# Bachelor of Applied Science v. Engineering



## Anthony5 (30 Jul 2010)

I was hoping someone familiar with the recruiting process could clear something up for me.

During my application process, I was told that I didn't meet the education requirement for Engineering trades because I have a Bachelor of Applied Science, rather than a Bachelor of Engineering (and thus was it necessary for me to get an education waiver). It was my understanding that any degree accredited by the Canadian Engineering Accreditation Board (whether BEng, BASc, Bachelor of Science in Engineering, Bachelor of Engineering Science, etc.) would qualify for an Engineering trade, and the name was simply a matter of semantics/tradition. I find it difficult to believe that the CF would consider a BEng and a BASc to be different when the 10 provinical professional engineering regulatory bodies across Canada do not. 

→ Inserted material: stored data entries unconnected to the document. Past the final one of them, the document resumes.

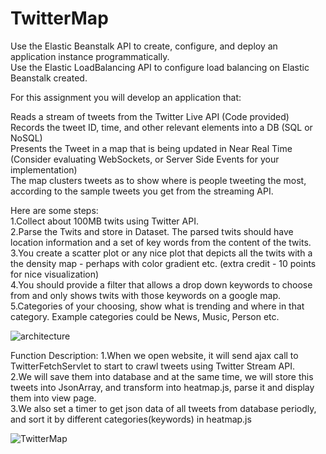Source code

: # TwitterMap
Use the Elastic Beanstalk API to create, configure, and deploy an application instance programmatically.         
Use the Elastic LoadBalancing API to configure load balancing on Elastic Beanstalk created.         
           
For this assignment you will develop an application that:         
          
Reads a stream of tweets from the Twitter Live API (Code provided)              
Records the tweet ID, time, and other relevant elements into a DB (SQL or NoSQL)             
Presents the Tweet in a map that is being updated in Near Real Time (Consider evaluating WebSockets, or Server Side Events for your implementation)          
The map clusters tweets as to show where is people tweeting the most, according to the sample tweets you get from the streaming API.           
             
Here are some steps:              
1.Collect about 100MB twits using Twitter API.            
2.Parse the Twits and store in Dataset. The parsed twits should have location information and a set of key words from the content of the twits.               
3.You create a scatter plot or any nice plot that depicts all the twits with a the density map - perhaps with color gradient etc. (extra credit - 10 points for nice visualization)            
4.You should provide a filter that allows a drop down keywords to choose from and only shows twits with those keywords on a google map.                        
5.Categories of your choosing, show what is trending and where in that category. Example categories could be News, Music, Person etc.      

![architecture](https://cloud.githubusercontent.com/assets/10342877/11604814/744de148-9abf-11e5-9a78-42b9d5e0cdc2.png)   


Function Description:
1.When we open website, it will send ajax call to TwitterFetchServlet to start to crawl tweets using Twitter Stream API.          
2.We will save them into database and at the same time, we will store this tweets into JsonArray, and transform into heatmap.js, parse it and display them into view page.           
3.We also set a timer to get json data of all tweets from database periodly, and sort it by different categories(keywords) in heatmap.js        

![TwitterMap](https://cloud.githubusercontent.com/assets/10342877/11601916/972aee74-9aa4-11e5-9237-0a84a7c5c211.png)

The Recruiting Centre I went to, however, seemed to think it was something closer to a Bachelor of Science (not knocking people with a BS, they just aren't really the same thing), and referred to their papers which only listed Bachelor of Engineering.

I could be wrong, though. Could someone please clarify whether this is a misinterpration by my local recruiting centre, something strange about the CF, or whether there is in fact a difference between the two that I am unaware of?


----------



## Good2Golf (30 Jul 2010)

The recruiter may want to confirm the details of the program.  A BASc(Eng) is not a BSc.

Many engineering degrees in Canadian universities are granted as Bachelor of Applied Science (BASc) in _____ Engineering.  U of T, Waterloo, Queen's and in fact RMC are examples of universities that grant BASc (Eng) degrees.   

The same applies for many post-graduate engineering degrees.  MASc( ___ Eng) is very common in Canada.  In fact, in many cases, a MASc(Eng) indicates that the degree followed a thesis-based program, vice a research or course-based engineering program than will normally award a MEng.

Cheers
G2G


----------



## McG (30 Jul 2010)

Wolfgang said:
			
		

> The Recruiting Centre I went to, however, seemed to think it was something closer to a Bachelor of Science (not knocking people with a BS, they just aren't really the same thing), and referred to their papers which only listed Bachelor of Engineering.
> 
> I could be wrong, though. Could someone please clarify whether this is a misinterpration by my local recruiting centre ...


Your local centre seems to be confused.  They should call back to thier mothership for help, or try visiting thier website:


> Formal Qualifications
> 
> The preferred degree is a Bachelor of Civil, Mechanical, or Electrical (Power) Engineering. A Bachelor degree in Science (Applied), Math, Physics, Chemical/Fuels and Materials, Fire Protection, Nuclear, Geomatics/Survey Engineering or Engineering Management may also be considered.


http://www.forces.ca/html/engineeringofficer_reg_en.aspx


----------



## gcclarke (30 Jul 2010)

Each trade has a list of "acceptable" degrees. They vary a fair bit from trade to trade, so you can't really go and lump all the "Engineering Trades" together. For example, my trade, Naval Combat Systems Engineering Officer, deems many trades to be acceptable, from Mechanical and Electrical Engineering to Computer Science. However, Civil Engineering doesn't make the cut, despite being a full engineering degree. But if you're a Civil Engineer, Construction Engineering would find that to be quite acceptable. This may be what is causing the confusion.

Other than that, if this is a mix-up on the recruiting centre's side, I'd suggest calling a different recruiting centre, talk to them about it, and get the name of the person you're talking to. You could then take that information when you next speak to personnel at your own recruiting centre.


----------